Uma das questões que assombra pesquisadores, órgãos de fomento e periódicos científicos é o que tem sido chamado de más condutas acadêmicas. Entre elas destaca-se o plágio e o autoplágio. O primeiro é considerado trapaça porque viola o direito alheio, o segundo porque multiplica a produção de um pesquisador, fazendo com que ele alcance mais pontos nas olimpíadas acadêmicas, jogadas a cada dia mas com partidas finais a cada avaliação de produtividade.

O direito do autor sobre sua obra é, como demonstra Michel Schneider[1], um problema da modernidade, do nascimento do indivíduo, quando a propriedade privada se expande também para o campo das ideias e da obra. Se um certo individualismo está ausente antes da experiência moderna, é também porque pouco interesse havia na cópia como falsificação de autoria. O autor não era tão importante quanto a obra.

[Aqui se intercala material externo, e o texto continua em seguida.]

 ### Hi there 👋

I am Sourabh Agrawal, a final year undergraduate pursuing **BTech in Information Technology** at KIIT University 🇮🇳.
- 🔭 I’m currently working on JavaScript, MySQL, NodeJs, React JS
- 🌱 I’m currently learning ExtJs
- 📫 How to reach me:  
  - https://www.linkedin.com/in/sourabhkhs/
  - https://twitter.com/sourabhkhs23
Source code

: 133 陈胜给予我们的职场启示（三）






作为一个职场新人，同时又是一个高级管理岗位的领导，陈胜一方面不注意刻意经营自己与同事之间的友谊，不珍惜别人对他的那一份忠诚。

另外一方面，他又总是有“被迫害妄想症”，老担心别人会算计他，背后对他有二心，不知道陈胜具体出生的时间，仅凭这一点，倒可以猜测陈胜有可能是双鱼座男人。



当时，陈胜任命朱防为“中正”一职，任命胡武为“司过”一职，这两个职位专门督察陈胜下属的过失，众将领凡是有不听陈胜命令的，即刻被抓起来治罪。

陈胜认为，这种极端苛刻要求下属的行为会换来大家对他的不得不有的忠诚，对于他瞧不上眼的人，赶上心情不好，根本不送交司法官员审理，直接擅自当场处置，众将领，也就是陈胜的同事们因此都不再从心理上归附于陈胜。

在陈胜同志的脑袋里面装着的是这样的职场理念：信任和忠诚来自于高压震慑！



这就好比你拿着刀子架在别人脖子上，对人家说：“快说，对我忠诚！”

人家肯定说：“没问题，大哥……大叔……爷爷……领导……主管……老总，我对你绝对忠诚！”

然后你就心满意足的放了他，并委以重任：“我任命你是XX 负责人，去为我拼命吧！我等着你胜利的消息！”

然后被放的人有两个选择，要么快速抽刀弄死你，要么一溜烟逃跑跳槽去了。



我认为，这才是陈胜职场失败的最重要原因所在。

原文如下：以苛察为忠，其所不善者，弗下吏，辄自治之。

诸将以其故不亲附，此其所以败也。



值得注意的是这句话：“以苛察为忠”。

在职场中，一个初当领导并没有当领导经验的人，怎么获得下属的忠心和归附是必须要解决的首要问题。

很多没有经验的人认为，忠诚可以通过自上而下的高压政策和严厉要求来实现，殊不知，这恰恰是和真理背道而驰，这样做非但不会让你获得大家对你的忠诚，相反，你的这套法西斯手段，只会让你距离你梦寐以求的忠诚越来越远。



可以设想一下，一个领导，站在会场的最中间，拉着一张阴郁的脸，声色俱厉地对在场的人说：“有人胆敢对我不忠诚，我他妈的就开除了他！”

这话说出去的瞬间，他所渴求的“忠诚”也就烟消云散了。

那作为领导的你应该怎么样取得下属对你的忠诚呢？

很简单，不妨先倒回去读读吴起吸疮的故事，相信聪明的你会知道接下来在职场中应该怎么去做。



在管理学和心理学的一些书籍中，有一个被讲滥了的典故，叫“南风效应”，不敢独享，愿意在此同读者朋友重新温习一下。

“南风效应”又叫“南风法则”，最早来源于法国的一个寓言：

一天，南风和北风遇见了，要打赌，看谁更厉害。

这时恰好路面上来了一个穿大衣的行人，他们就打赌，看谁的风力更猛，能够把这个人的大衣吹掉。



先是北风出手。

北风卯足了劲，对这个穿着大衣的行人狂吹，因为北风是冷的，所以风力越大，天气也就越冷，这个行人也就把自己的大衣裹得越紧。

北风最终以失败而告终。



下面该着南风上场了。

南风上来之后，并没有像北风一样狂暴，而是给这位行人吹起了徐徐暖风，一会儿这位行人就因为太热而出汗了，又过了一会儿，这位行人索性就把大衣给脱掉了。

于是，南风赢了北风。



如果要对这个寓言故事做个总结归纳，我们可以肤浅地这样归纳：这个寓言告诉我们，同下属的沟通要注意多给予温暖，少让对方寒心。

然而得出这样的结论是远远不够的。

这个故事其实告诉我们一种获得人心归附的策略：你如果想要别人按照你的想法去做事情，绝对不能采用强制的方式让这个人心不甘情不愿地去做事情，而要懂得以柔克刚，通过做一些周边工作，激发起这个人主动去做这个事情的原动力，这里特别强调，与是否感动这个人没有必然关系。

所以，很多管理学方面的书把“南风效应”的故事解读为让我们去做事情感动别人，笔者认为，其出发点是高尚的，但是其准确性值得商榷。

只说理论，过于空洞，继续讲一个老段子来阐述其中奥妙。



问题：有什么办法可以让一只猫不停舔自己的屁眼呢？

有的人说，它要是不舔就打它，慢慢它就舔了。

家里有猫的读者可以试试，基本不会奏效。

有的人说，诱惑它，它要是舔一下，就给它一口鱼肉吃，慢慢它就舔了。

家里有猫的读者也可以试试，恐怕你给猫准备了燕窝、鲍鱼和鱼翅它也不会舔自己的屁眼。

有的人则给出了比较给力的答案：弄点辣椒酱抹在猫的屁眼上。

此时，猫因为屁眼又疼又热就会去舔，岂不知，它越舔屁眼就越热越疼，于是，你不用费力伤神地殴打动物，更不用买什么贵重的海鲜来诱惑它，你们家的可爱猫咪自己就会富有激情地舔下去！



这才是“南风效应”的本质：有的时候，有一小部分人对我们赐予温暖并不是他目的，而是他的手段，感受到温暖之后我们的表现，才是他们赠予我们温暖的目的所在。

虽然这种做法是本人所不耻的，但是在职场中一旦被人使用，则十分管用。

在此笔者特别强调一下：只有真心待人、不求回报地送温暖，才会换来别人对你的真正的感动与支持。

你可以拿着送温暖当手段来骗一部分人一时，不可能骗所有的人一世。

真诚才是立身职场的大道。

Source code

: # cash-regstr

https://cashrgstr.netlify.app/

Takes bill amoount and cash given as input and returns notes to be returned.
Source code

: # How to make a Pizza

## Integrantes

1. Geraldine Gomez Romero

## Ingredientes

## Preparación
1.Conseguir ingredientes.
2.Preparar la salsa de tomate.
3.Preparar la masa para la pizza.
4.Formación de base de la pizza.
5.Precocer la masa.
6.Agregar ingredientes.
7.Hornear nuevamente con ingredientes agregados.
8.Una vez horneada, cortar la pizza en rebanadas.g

Nós, modernos, mesmo que às vezes combatamos a ideia de gênio e digamos que o conhecimento é coletivo, somos muito ciosos do que entendemos ser criação própria. Um exemplo interessante desta questão pode ser encontrado na correspondência entre Walter Benjamin e Theodor W. Adorno[2], dois dos mais importantes intelectuais do século vinte. Onze anos mais velho do que aquele que viria a ser seu amigo, Benjamin escreve em 17 de julho de 1931 reclamando, muito educadamente, da omissão por parte de Adorno da devida alusão ao livro Origem do drama trágico alemão em seu texto A tarefa da Filosofia, referente à conferência inaugural como Professor da Universidade de Frankfurt. Benjamin aceita a promessa de Adorno para que o mencione em um agradecimento quando da publicação da obra, e a contenda termina de forma amigável.

O autoplágio diz respeito a uma outra ordem de coisas. Repetir resultados, principalmente, caracteriza plagiar a si mesmo. Em tempos de diferentes plataformas e produção em rede, retomar questões e expô-las novamente, em outro contexto, é prática que margeia o autoplágio. Considera-se que há um limite para a coincidência entre os trabalhos, algo similar à detecção do plágio. Mas como depurar exatamente o que é igual, se a organização das palavras e as distintas formulações podem levar a um outro texto, ainda que também possam ser apenas máscara do antes divulgado? Há periódicos que, por via das dúvidas, não aceitam material já publicado em anais de congresso, mesmo que haja sido em versão preliminar. Retomar uma ideia colocando-a em novo contexto reflexivo, agregando-lhe às vezes a possibilidade de haver sido debatida em um congresso, parece estar se tornando impossível. Porque trará mais pontos para o autor na lista de publicações. Porque interessa pouco ou quase nada a reflexão ou análise exposta, e muito ou apenas a quantidade de trabalhos “originais” publicados. Pesquisar para publicar em lugar de publicar porque se pesquisou.

Montevidéu, Uruguai; Sul da Ilha de Santa Catarina, dezembro de 2014.

[1] Ladrões de palavras: ensaio sobre o plágio, a psicanálise e o pensamento. Tradução de Luiz Fernando P. N. Franco. Campinas: Editora da UNICAMP, 1990, 503 p. Tradução de Luiz Fernando P. N. Franco (Coleção Repertórios). Um comentário sobre o livro, escrito por mim e por Michelle Carreirão Gonçalves, pode ser encontrado na Revista Brasileira de Educação.

[2] ADORNO, THEODOR W.; BENJAMIN, W. Correspondência, 1928-1940/Adorno-Benjamin. São Paulo, UNESP, 2012. Tradução de José Marcos Mariani de Macedo. Fiz um comentário sobre o livro na revista Ideias.